How Much Does A New Roof Cost?
Posted on: 29 October 2020
Roofs can last a really long time. Depending on the material, they can last anywhere from a couple decades to a couple centuries. But every roof will eventually need to be replaced at some point, and it's up to the homeowner to determine which type of roofing material is right for their home and their budget.
But how much should you plan to spend during this process? While the cost of roofs can vary from home to home, there are a few significant costs that are associated with every residential roof replacement that should help you get a rough ballpark of what you will have to pay. Below are a few questions you can ask yourself to determine the approximate cost.

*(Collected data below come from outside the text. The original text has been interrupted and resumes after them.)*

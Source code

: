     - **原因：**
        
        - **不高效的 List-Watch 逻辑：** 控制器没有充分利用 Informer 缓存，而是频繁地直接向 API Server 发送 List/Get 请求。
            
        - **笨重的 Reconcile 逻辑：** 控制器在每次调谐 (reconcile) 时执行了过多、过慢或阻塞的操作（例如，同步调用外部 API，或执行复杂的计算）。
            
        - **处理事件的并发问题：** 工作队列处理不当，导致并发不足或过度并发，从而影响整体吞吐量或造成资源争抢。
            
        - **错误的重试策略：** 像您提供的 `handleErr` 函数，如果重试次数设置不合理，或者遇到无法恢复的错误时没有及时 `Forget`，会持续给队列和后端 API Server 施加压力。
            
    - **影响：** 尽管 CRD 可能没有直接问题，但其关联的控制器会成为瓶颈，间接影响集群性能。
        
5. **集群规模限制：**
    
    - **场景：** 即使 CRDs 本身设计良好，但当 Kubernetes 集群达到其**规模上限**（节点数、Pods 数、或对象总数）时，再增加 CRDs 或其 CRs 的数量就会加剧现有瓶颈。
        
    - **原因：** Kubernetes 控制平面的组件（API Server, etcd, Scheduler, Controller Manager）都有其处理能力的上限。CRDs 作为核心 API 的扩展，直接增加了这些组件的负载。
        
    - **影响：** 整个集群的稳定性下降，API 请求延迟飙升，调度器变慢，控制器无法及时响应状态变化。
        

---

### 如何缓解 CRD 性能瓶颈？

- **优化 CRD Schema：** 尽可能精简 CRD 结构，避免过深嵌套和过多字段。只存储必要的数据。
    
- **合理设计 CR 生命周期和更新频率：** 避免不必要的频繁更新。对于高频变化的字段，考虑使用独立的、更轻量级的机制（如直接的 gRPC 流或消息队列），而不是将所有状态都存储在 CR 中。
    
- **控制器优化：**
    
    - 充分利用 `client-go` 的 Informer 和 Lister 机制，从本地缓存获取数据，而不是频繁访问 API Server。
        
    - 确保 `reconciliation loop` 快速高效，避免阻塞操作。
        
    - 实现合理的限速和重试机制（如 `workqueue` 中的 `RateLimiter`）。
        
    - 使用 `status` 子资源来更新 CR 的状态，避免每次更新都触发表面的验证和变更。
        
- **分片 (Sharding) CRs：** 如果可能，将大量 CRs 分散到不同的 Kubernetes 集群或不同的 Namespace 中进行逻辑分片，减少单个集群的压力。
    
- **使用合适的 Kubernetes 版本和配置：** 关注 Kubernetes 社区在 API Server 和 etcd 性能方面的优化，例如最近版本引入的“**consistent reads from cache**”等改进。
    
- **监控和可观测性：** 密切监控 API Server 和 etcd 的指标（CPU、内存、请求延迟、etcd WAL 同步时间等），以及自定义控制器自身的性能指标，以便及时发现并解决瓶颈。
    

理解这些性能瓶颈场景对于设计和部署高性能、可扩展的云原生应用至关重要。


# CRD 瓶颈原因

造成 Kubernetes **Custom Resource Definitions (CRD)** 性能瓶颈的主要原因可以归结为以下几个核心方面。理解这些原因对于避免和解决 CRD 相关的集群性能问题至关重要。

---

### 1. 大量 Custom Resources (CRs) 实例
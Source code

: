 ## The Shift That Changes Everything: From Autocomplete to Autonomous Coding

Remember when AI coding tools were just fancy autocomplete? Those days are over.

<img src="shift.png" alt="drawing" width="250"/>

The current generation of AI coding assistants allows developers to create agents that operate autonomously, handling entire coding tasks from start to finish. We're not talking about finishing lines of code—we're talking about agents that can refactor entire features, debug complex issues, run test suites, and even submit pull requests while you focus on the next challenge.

What Type of Material Are You Using?
By far, one of the most popular forms of roofing materials in the market today is asphalt. Many homes in the United States rely on asphalt composite shingles because they're inexpensive to install and relatively easy to maintain. On the other end of the spectrum are materials like slate and clay tile roofing, both of which can cost substantially more than asphalt but also have the added benefits of increased durability and longevity. Ultimately, which material you go with depends on a number of factors, including aesthetics and how long you plan to be inside your home.
What's the State of Your Substructures?
Replacing a roof is one thing, but if your residential roofing company will also need to reinforce your roof with extra support beams, the cost will go even higher. This may not even be because your existing beams are in poor shape; if you choose a heavier type of material, such as slate or metal, they may need to reinforce these materials anyways. Regardless, it's advisable to crawl up in your attic and see what kind of state your substructures are in to get a good idea of what additional work needs to be done.
How Big Is Your Home?
Without a doubt, one of the most important factors to consider when trying to determine the cost of a residential roof replacement is the size of your house. The amount of materials that are needed for a 1200-square-foot home are substantially different than a 6000-square-foot, multi-level structure, so be realistic with your expectations. To help with this, you can either multiply the square footage of your house by 1.5 to get the approximate roof size, or you can use a tool like this roofing calculator.